What is your trading style?

Trading styles
Photo by @Korneevamaha


Every trader is different. We have different personalities and react in different ways to each type of circumstance. It’s therefore important to understand what style of trading you should be used when trading the financial markets.

Why your trading style is important

How you trade will reflect your personality and how you react in certain circumstances. Beginner traders will often experiment with how they want to trade, they’ll test each style of trading to find which suits them best.

They’ll also use experienced traders and copy their styles to see if it suits them. Copying other traders and testing is a good idea but simply relying on a professional’s strategy might prove not to work because their personality will be different to yours.

By all means, give it a go, and if you like it, adapt it to you and your style but replicating it exactly does not mean you will see the same returns as that trader.

What are the trading styles?

So, what are the trading styles you should be using?
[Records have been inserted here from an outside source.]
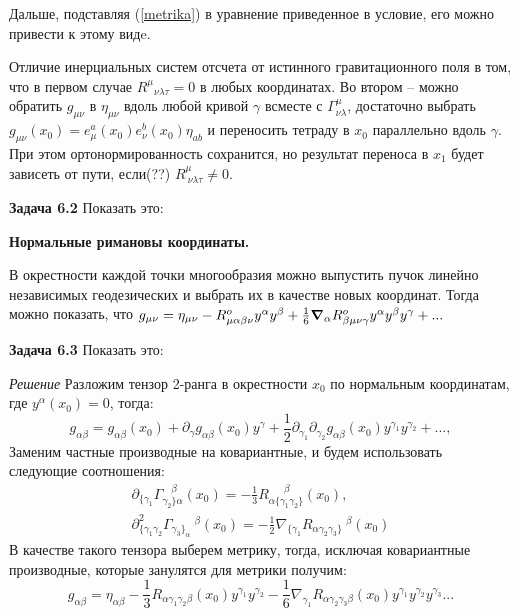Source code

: \documentclass[a4paper]{article}
\begin{document}
Дальше, подставляя  (\ref{metrika}) в уравнение приведенное в условие, его можно привести к этому видe.
\par
Отличие инерциальных систем отсчета от истинного гравитационного поля в том, что в первом случае $R^\mu{}_{\nu \lambda \tau} = 0$ в любых координатах. Во втором -- можно обратить $g_{\mu \nu}$ в $ \eta_{\mu \nu}$ вдоль любой кривой $\gamma$ всместе с $\Gamma^\mu_{\nu \lambda}$, достаточно выбрать $g_{\mu \nu}(x_0) = e^a_\mu (x_0) e^b_\nu (x_0)\eta_{a b} $ и переносить  тетраду в $x_0$ параллельно вдоль $\gamma$. При этом ортонормированность сохранится, но результат переноса в $x_1$ будет зависеть от пути, если(??) $R^{\mu}_{ {~} \nu \lambda \tau} \neq 0$.
\par
\textbf{Задача 6.2}  Показать это:
\par
\textbf{Нормальные римановы координаты.} 
\par 
В окрестности каждой точки многообразия можно выпустить пучок линейно независимых геодезических и выбрать их в качестве новых координат. Тогда можно показать, что $g_{\mu \nu} = \eta_{\mu \nu} - R^o_{\mu \alpha \beta \nu} y^\alpha y^\beta + \frac{1}{6} \grad_\alpha R^o_{\beta \mu \nu \gamma} y^\alpha y^\beta y^\gamma + ...$
\par
\textbf{Задача 6.3}  Показать это:
\par 
\textit{Решение} Разложим тензор 2-ранга в окрестности $x_0$ по нормальным координатам, где $y^\alpha(x_0) = 0$, тогда:
\begin{equation}
g_{\alpha \beta} = g_{\alpha \beta}(x_0) + \partial_{\gamma} g_{\alpha \beta}(x_0) y^{\gamma} + \frac{1}{2} \partial_{\gamma_1} \partial_{\gamma_2} g_{\alpha \beta}(x_0) y^{\gamma_1} y^{\gamma_2} + ...,
\end{equation}
Заменим частные производные на ковариантные, и будем использовать следующие соотношения: 
\begin{align}
\partial_{\lbrace\gamma_1} \Gamma_{\gamma_2\rbrace \alpha}^{{~}{~}{~} {~}\beta}(x_0)  = - \frac{1}{3} R_{\alpha\lbrace \gamma_1 \gamma_2 \rbrace}^{{~}{~}{~}{~}{~}{~}{~}\beta}(x_0), \\
\partial^2_{\lbrace \gamma_1 \gamma_2} \Gamma_{\gamma_3 \rbrace_\alpha}{~}^\beta (x_0) = -\frac{1}{2} \nabla_{\lbrace \gamma_1} R_{\alpha \gamma_2 \gamma_3\rbrace}{~}^\beta (x_0) 
 \end{align}
 В качестве такого тензора выберем метрику, тогда, исключая ковариантные производные, которые занулятся для метрики получим:
 \begin{equation}
 g_{\alpha \beta} = \eta_{\alpha \beta} - \frac{1}{3} R_{\alpha \gamma_1 \gamma_2 \beta}(x_0) y^{\gamma_1} y^{\gamma_2} - \frac{1}{6}\nabla_{\gamma_1} R_{\alpha \gamma_2 \gamma_3 \beta}(x_0) y^{\gamma_1} y^{\gamma_2} y^{\gamma_3}...
 \end{equation}
\end{document}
There are four main styles of trading, which span over different time frames; scalping, day trading, swing trading, position trading.


Scalping is the shortest style of trading and will see you holding a position normally for no longer than 30 minutes. And in fact, you would normally hold the position for a matter of seconds or a few minutes.

It requires you to actively analyse the markets and watch for any opportunity. Due to the short nature of the trades, you can take up to 100 in a single day. This will depend on your strategies but it’s common to take lots of trades.

Scalpers will often trade close to high impact news because this is where the markets become volatile and where the traders can easily grab some short, fast moves.

The issue with scalping is normally related to the spread, it’s important you know how much your spread is when taking a trade because, with a higher volume of trades, you will be paying a higher number of spreads.

Is scalping for you?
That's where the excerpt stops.